▸ **What the task requires**
The required answer is the data below, restated word for word with images omitted.

▸ **Records provided**
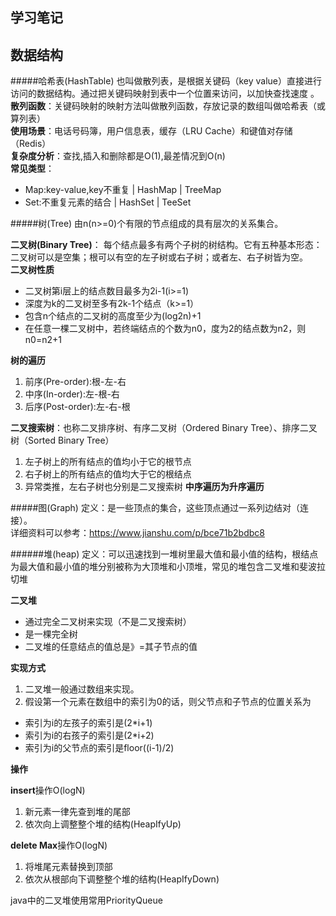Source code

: 学习笔记
--- 
数据结构
---
#####哈希表(HashTable)
也叫做散列表，是根据关键码（key value）直接进行访问的数据结构。通过把关键码映射到表中一个位置来访问，以加快查找速度 。   
**散列函数**：关键码映射的映射方法叫做散列函数，存放记录的数组叫做哈希表（或算列表）  
**使用场景**：电话号码簿，用户信息表，缓存（LRU Cache）和键值对存储（Redis）  
**复杂度分析**：查找,插入和删除都是O(1),最差情况到O(n)  
**常见类型**：  
* Map:key-value,key不重复 | HashMap | TreeMap  
* Set:不重复元素的结合 | HashSet | TeeSet

#####树(Tree)
由n(n>=0)个有限的节点组成的具有层次的关系集合。
  
**二叉树(Binary Tree)**：  每个结点最多有两个子树的树结构。它有五种基本形态：二叉树可以是空集；根可以有空的左子树或右子树；或者左、右子树皆为空。  
**二叉树性质**
* 二叉树第i层上的结点数目最多为2i-1(i>=1)
* 深度为k的二叉树至多有2k-1个结点（k>=1）
* 包含n个结点的二叉树的高度至少为(log2n)+1
* 在任意一棵二叉树中，若终端结点的个数为n0，度为2的结点数为n2，则n0=n2+1  

**树的遍历**
1. 前序(Pre-order):根-左-右
2. 中序(In-order):左-根-右
3. 后序(Post-order):左-右-根         

**二叉搜索树**：也称二叉排序树、有序二叉树（Ordered Binary Tree）、排序二叉树（Sorted Binary Tree）
1. 左子树上的所有结点的值均小于它的根节点
2. 右子树上的所有结点的值均大于它的根结点
3. 异常类推，左右子树也分别是二叉搜索树 **中序遍历为升序遍历**

#####图(Graph)
定义：是一些顶点的集合，这些顶点通过一系列边结对（连接）。  
详细资料可以参考：https://www.jianshu.com/p/bce71b2bdbc8

######堆(heap)
定义：可以迅速找到一堆树里最大值和最小值的结构，根结点为最大值和最小值的堆分别被称为大顶堆和小顶堆，常见的堆包含二叉堆和斐波拉切堆
 
**二叉堆**
* 通过完全二叉树来实现（不是二叉搜索树）
* 是一棵完全树
* 二叉堆的任意结点的值总是》=其子节点的值

**实现方式**
1. 二叉堆一般通过数组来实现。
2. 假设第一个元素在数组中的索引为0的话，则父节点和子节点的位置关系为
  - 索引为i的左孩子的索引是(2*i+1)
  - 索引为i的右孩子的索引是(2*i+2)
  - 索引为i的父节点的索引是floor((i-1)/2)
  
**操作**

**insert**操作O(logN)
1. 新元素一律先查到堆的尾部
2. 依次向上调整整个堆的结构(HeapIfyUp)

**delete Max**操作O(logN)
1. 将堆尾元素替换到顶部
2. 依次从根部向下调整整个堆的结构(HeapIfyDown)   

java中的二叉堆使用常用PriorityQueue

▸ **Written solution**
Source code

: 学习笔记
--- 
数据结构
---
#####哈希表(HashTable)
也叫做散列表，是根据关键码（key value）直接进行访问的数据结构。通过把关键码映射到表中一个位置来访问，以加快查找速度 。   
**散列函数**：关键码映射的映射方法叫做散列函数，存放记录的数组叫做哈希表（或算列表）  
**使用场景**：电话号码簿，用户信息表，缓存（LRU Cache）和键值对存储（Redis）  
**复杂度分析**：查找,插入和删除都是O(1),最差情况到O(n)  
**常见类型**：  
* Map:key-value,key不重复 | HashMap | TreeMap  
* Set:不重复元素的结合 | HashSet | TeeSet

#####树(Tree)
由n(n>=0)个有限的节点组成的具有层次的关系集合。
  
**二叉树(Binary Tree)**：  每个结点最多有两个子树的树结构。它有五种基本形态：二叉树可以是空集；根可以有空的左子树或右子树；或者左、右子树皆为空。  
**二叉树性质**
* 二叉树第i层上的结点数目最多为2i-1(i>=1)
* 深度为k的二叉树至多有2k-1个结点（k>=1）
* 包含n个结点的二叉树的高度至少为(log2n)+1
* 在任意一棵二叉树中，若终端结点的个数为n0，度为2的结点数为n2，则n0=n2+1  

**树的遍历**
1. 前序(Pre-order):根-左-右
2. 中序(In-order):左-根-右
3. 后序(Post-order):左-右-根         

**二叉搜索树**：也称二叉排序树、有序二叉树（Ordered Binary Tree）、排序二叉树（Sorted Binary Tree）
1. 左子树上的所有结点的值均小于它的根节点
2. 右子树上的所有结点的值均大于它的根结点
3. 异常类推，左右子树也分别是二叉搜索树 **中序遍历为升序遍历**

#####图(Graph)
定义：是一些顶点的集合，这些顶点通过一系列边结对（连接）。  
详细资料可以参考：https://www.jianshu.com/p/bce71b2bdbc8

######堆(heap)
定义：可以迅速找到一堆树里最大值和最小值的结构，根结点为最大值和最小值的堆分别被称为大顶堆和小顶堆，常见的堆包含二叉堆和斐波拉切堆
 
**二叉堆**
* 通过完全二叉树来实现（不是二叉搜索树）
* 是一棵完全树
* 二叉堆的任意结点的值总是》=其子节点的值

**实现方式**
1. 二叉堆一般通过数组来实现。
2. 假设第一个元素在数组中的索引为0的话，则父节点和子节点的位置关系为
  - 索引为i的左孩子的索引是(2*i+1)
  - 索引为i的右孩子的索引是(2*i+2)
  - 索引为i的父节点的索引是floor((i-1)/2)
  
**操作**

**insert**操作O(logN)
1. 新元素一律先查到堆的尾部
2. 依次向上调整整个堆的结构(HeapIfyUp)

**delete Max**操作O(logN)
1. 将堆尾元素替换到顶部
2. 依次从根部向下调整整个堆的结构(HeapIfyDown)   

java中的二叉堆使用常用PriorityQueue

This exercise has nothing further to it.